(Data extracted from a collection)
--*--
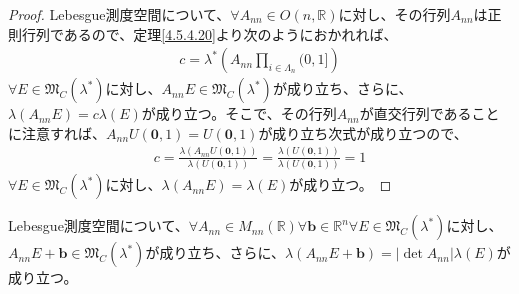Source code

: \documentclass[dvipdfmx]{jsarticle}
\begin{document}
\begin{proof}
Lebesgue測度空間について、$\forall A_{nn} \in O\left( n,\mathbb{R} \right)$に対し、その行列$A_{nn}$は正則行列であるので、定理\ref{4.5.4.20}より次のようにおかれれば、
\begin{align*}
c = \lambda^{*}\left( A_{nn}\prod_{i \in \varLambda_{n}} (0,1] \right)
\end{align*}
$\forall E \in \mathfrak{M}_{C}\left( \lambda^{*} \right)$に対し、$A_{nn}E \in \mathfrak{M}_{C}\left( \lambda^{*} \right)$が成り立ち、さらに、$\lambda\left( A_{nn}E \right) = c\lambda(E)$が成り立つ。そこで、その行列$A_{nn}$が直交行列であることに注意すれば、$A_{nn}U\left( \mathbf{0},1 \right) = U\left( \mathbf{0},1 \right)$が成り立ち次式が成り立つので、
\begin{align*}
c = \frac{\lambda\left( A_{nn}U\left( \mathbf{0},1 \right) \right)}{\lambda\left( U\left( \mathbf{0},1 \right) \right)} = \frac{\lambda\left( U\left( \mathbf{0},1 \right) \right)}{\lambda\left( U\left( \mathbf{0},1 \right) \right)} = 1
\end{align*}
$\forall E \in \mathfrak{M}_{C}\left( \lambda^{*} \right)$に対し、$\lambda\left( A_{nn}E \right) = \lambda(E)$が成り立つ。
\end{proof}
\begin{thm}\label{4.5.4.22}
Lebesgue測度空間について、$\forall A_{nn} \in M_{nn}\left( \mathbb{R} \right)\forall\mathbf{b} \in \mathbb{R}^{n}\forall E \in \mathfrak{M}_{C}\left( \lambda^{*} \right)$に対し、$A_{nn}E + \mathbf{b} \in \mathfrak{M}_{C}\left( \lambda^{*} \right)$が成り立ち、さらに、$\lambda\left( A_{nn}E + \mathbf{b} \right) = \left| \det A_{nn} \right|\lambda(E)$が成り立つ。
\end{thm}
\end{document}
--*--
In the copy, omit the pictures and reproduce every entry exactly.

Source code

: \documentclass[dvipdfmx]{jsarticle}
\begin{document}
\begin{proof}
Lebesgue測度空間について、$\forall A_{nn} \in O\left( n,\mathbb{R} \right)$に対し、その行列$A_{nn}$は正則行列であるので、定理\ref{4.5.4.20}より次のようにおかれれば、
\begin{align*}
c = \lambda^{*}\left( A_{nn}\prod_{i \in \varLambda_{n}} (0,1] \right)
\end{align*}
$\forall E \in \mathfrak{M}_{C}\left( \lambda^{*} \right)$に対し、$A_{nn}E \in \mathfrak{M}_{C}\left( \lambda^{*} \right)$が成り立ち、さらに、$\lambda\left( A_{nn}E \right) = c\lambda(E)$が成り立つ。そこで、その行列$A_{nn}$が直交行列であることに注意すれば、$A_{nn}U\left( \mathbf{0},1 \right) = U\left( \mathbf{0},1 \right)$が成り立ち次式が成り立つので、
\begin{align*}
c = \frac{\lambda\left( A_{nn}U\left( \mathbf{0},1 \right) \right)}{\lambda\left( U\left( \mathbf{0},1 \right) \right)} = \frac{\lambda\left( U\left( \mathbf{0},1 \right) \right)}{\lambda\left( U\left( \mathbf{0},1 \right) \right)} = 1
\end{align*}
$\forall E \in \mathfrak{M}_{C}\left( \lambda^{*} \right)$に対し、$\lambda\left( A_{nn}E \right) = \lambda(E)$が成り立つ。
\end{proof}
\begin{thm}\label{4.5.4.22}
Lebesgue測度空間について、$\forall A_{nn} \in M_{nn}\left( \mathbb{R} \right)\forall\mathbf{b} \in \mathbb{R}^{n}\forall E \in \mathfrak{M}_{C}\left( \lambda^{*} \right)$に対し、$A_{nn}E + \mathbf{b} \in \mathfrak{M}_{C}\left( \lambda^{*} \right)$が成り立ち、さらに、$\lambda\left( A_{nn}E + \mathbf{b} \right) = \left| \det A_{nn} \right|\lambda(E)$が成り立つ。
\end{thm}
\end{document}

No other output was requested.